In addition, throughout the parties' correspondence after the May 30, 2006 conference, the plaintiffs demonstrated that they conditioned a final settlement on the parties' ability to reach an agreement on the remaining outstanding issues, and that a settlement could not be finalized before the parties resolved those issues. The emails and letters between the parties' attorneys are rife with conditional language. In a letter dated June 16, 2006 from the EEOC's attorney Liliana Palacios-Baldwin to BEI's attorney Rick Robinson, she stated: "I am writing to confirm our conversation yesterday about a number of remaining issues that we need to resolve before we can finalize the Consent Decree in this case." (Pl.'s Ex. 5 at 1). She concluded the letter with the following statement: "I just want to remind you that once the Consent Decree is finalized, it will need to be approved by our headquarters in Washington. I don't anticipate this will create any major problems — particularly if we are able to resolve the above [eleven] issues to the Agency's satisfaction." (Pl.'s Ex. 5 at 2). In an email dated August 29, 2006, Palacios-Baldwin stated to the other plaintiffs' attorneys and Robinson: "I [don't] anticipate any problems `closing the deal' [and] both parties [are] still actively involved in trying to close two different parts of the Decree." (Pl.'s Ex. 7). Then, in an email on December 11, 2006 from Palacios-Baldwin to the other attorneys, she stated: "Rick had mentioned wanting to discuss some issues on the Consent Decree prior to execution." (Pl.'s Ex. 8). Finally, in her letter on December 21, 2006 to Magistrate Judge Fitzsimmons regarding changes in "settlement negotiations" and BEI's "newly added material term" regarding the payment of the remaining settlement amount divided over two fiscal years, Palacios-Balwin stated: "[U]nfortunately if [this issue] remains unresolved, the entire settlement is at risk." (Pl.'s Ex. 9 at 2). The language that the EEOC's counsel uses throughout the parties' correspondence after the May 30, 2006 conference indicates that the parties were not yet prepared to enter a final agreement with the court.

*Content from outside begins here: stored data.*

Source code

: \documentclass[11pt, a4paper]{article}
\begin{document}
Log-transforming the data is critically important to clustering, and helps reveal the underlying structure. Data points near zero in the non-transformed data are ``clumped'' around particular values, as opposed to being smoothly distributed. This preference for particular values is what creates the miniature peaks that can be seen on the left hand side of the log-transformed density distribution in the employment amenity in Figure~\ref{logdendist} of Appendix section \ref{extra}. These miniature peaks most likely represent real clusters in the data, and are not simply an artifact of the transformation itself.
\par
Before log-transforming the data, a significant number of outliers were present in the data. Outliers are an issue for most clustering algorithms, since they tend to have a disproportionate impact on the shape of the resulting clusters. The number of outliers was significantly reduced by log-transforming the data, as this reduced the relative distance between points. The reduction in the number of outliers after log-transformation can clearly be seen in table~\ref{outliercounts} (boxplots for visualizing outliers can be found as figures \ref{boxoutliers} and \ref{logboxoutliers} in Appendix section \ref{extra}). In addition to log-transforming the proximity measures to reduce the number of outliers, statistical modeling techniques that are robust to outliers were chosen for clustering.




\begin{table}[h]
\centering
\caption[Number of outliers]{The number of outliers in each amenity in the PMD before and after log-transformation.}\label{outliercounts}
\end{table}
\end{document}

In addition to the numerous examples of the plaintiffs' conditional language, BEI also expressed that it intended to be bound only after the parties signed the draft Decree and it was entered with the court. In its letter to Magistrate Judge Fitzsimmons on December 22, 2006, BEI states that it "was ready, willing and able to fund the [401(k)] contributions next Tuesday, the day after Christmas, in anticipation that we would sign a consent decree and the court would approve it." (Pl.'s Ex. 10). Notably, BEI did not fund the 401(k) plans as it stated in its letter to Magistrate Judge Fitzsimmons because the parties did not sign a finalized Decree.

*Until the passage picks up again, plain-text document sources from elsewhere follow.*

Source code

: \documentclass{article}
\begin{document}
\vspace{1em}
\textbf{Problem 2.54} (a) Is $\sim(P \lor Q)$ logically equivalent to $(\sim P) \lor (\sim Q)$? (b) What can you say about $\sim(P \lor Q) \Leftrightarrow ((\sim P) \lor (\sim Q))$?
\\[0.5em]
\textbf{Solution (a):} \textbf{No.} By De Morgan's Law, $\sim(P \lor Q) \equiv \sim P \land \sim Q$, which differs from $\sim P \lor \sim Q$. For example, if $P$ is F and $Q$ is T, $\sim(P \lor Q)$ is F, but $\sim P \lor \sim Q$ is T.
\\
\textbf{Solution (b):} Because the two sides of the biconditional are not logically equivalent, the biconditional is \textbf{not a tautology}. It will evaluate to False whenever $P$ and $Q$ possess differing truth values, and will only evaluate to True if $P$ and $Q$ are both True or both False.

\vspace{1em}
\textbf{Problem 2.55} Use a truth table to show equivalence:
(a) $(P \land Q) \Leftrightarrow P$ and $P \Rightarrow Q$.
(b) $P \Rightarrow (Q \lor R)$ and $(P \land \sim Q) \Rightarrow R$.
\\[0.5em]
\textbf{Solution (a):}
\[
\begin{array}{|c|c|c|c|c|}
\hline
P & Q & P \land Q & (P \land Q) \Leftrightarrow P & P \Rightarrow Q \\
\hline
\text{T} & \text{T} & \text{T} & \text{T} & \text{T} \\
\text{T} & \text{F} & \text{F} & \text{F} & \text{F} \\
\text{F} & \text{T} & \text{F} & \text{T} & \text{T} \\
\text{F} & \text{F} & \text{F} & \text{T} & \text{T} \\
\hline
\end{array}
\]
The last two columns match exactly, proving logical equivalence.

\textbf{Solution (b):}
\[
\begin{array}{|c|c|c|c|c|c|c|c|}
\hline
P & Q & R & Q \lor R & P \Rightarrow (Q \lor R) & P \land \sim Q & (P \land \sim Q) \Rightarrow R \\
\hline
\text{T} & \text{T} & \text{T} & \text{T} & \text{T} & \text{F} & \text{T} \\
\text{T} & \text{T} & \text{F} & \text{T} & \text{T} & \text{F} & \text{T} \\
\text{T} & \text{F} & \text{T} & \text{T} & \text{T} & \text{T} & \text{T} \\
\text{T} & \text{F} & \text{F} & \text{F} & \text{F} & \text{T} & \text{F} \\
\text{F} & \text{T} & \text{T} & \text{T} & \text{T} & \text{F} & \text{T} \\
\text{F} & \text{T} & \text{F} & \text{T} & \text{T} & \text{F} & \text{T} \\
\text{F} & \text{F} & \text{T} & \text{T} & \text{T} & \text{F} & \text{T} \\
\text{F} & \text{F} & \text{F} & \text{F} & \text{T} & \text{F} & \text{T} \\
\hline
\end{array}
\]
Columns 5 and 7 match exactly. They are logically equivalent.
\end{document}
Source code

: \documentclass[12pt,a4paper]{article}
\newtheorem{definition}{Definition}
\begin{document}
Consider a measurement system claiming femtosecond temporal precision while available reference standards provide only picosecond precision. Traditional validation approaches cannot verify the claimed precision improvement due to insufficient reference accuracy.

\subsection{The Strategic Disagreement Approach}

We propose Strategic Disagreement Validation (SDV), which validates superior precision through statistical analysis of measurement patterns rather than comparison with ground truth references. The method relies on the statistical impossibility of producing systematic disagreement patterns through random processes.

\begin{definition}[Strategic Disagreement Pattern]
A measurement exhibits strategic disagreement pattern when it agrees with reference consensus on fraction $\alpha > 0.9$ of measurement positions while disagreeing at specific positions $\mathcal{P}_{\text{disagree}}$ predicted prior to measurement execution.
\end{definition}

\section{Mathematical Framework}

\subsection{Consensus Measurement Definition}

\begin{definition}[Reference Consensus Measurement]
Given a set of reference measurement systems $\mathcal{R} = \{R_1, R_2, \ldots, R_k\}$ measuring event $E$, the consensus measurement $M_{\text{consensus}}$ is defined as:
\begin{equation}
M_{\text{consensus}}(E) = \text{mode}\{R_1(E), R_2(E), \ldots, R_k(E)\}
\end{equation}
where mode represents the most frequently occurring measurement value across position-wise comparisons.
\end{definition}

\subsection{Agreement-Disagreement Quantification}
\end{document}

Indeed, even the language of the draft Decree conditioned many of the parties' duties and the timing of the performance of those duties on the court's entry of the Consent Decree, which could not occur until the parties approved, signed and presented a final draft Decree to the court. For instance, the draft Decree states: "BEI shall pay the allocated amounts . . . within fourteen days of the entry of this Decree." (Pl.'s Ex. 13 at 5); "No later than thirty days after the entry of this Decree, BEI shall post . . . a copy of a notice . . . attached hereto as Exhibit C." (Pl.'s Ex. 13 at 8); "This [diversity] training shall take place within one year of the entry of this Decree." (Pl.'s Ex. 13 at 10); "Nothing in this Decree shall be construed to preclude the EEOC from enforcing this Decree in the event that any of the Defendants fail to perform the promises and representations contained herein." (Pl.'s Ex. 13 at 13). Neither party removed or objected to these provisions that conditioned performance on the parties' presentation of a final, signed agreement to the court.

The most recent version of the draft Decree contains the provisions outlined above. (Pl.'s Aff. Ex. 13).

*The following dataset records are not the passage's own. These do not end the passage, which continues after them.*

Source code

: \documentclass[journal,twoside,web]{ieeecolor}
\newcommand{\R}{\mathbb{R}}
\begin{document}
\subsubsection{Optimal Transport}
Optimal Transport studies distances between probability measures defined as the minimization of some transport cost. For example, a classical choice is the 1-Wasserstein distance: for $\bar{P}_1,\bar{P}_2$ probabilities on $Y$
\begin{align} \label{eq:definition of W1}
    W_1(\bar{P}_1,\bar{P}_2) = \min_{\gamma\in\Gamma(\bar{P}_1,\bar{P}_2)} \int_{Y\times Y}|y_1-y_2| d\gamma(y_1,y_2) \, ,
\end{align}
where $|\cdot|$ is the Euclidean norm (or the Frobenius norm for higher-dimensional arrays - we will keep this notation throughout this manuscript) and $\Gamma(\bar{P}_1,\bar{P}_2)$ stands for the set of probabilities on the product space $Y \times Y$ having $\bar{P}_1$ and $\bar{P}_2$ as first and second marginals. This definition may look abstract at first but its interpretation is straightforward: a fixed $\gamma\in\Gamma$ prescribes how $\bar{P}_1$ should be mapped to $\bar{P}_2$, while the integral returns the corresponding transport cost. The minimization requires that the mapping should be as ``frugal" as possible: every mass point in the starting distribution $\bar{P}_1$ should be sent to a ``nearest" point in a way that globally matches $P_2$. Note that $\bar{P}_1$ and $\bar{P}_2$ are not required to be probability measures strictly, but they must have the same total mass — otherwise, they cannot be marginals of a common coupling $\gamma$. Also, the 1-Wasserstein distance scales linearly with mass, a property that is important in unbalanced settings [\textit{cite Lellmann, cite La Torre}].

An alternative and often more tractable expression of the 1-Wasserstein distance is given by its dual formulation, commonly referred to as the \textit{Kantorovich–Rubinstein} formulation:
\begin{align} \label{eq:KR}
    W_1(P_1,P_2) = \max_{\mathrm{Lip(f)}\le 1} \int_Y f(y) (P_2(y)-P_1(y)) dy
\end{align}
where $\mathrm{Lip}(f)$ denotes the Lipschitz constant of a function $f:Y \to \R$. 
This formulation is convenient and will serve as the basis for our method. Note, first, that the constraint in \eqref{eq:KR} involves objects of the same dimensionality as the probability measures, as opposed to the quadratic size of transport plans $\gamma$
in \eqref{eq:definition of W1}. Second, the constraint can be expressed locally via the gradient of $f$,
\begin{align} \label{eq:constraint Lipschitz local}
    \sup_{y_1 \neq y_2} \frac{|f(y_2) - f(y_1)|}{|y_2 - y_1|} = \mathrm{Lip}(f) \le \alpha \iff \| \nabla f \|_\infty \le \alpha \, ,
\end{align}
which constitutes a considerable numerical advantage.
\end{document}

Accordingly, the parties expressed an intent not to be bound absent a writing and thus they satisfy the first Winston factor.

b. Partial performance

The fact that BEI did not fund the employee-plaintiffs' 401(k) plans is also important to establish the second Winston factor, namely whether there was partial performance of the agreement. Indeed, no money changed hands and no other action was taken to perform any part of the settlement. In addition, in December 2006 or January 2007, the parties were still involved in discussions regarding how to make plaintiff Madelyn Perez a full-time employee so that she too would be eligible for the 401(k) plan disbursement. BEI insisted that to become a full-time employee, Perez would have to sign the "English only" policy because it was still in effect; BEI had made no efforts to adopt or implement a revised language policy. (Def.'s Aff. ¶ 10). There is some indication that BEI began a search for an independent consultant as outlined in the draft Decree, but there is no evidence to support a finding that a consultant was retained. (Pl.'s Ex. 6). As such, the evidence taken as a whole demonstrates that the parties did not perform any of the terms of the draft Decree.

One provision of the settlement even involved the court's performance — namely, the plaintiffs asked that the court vacate its order regarding the disparate impact jury instruction. See EEOC v. Beauty Enters., Inc., No. 3:01-cv-378, 2005 WL 2764822 (Oct. 25, 2005). BEI and the court acquiesced to this term, but because the parties never reported that they had reached a final settlement, the court did not vacate the order.

c. Agreement on all terms

The third Winston factor seeks to determine whether the parties agreed to all of the terms of the alleged settlement agreement. It is clear from the disputed and outstanding issues outlined above that the parties were in disagreement about many important terms, such as the timing of BEI's disbursement of the settlement amount, Madelyn Perez's status as an employee of BEI, and whether the class members that were current BEI employees accepted the 401(k) plan as an appropriate repository for their settlement disbursement.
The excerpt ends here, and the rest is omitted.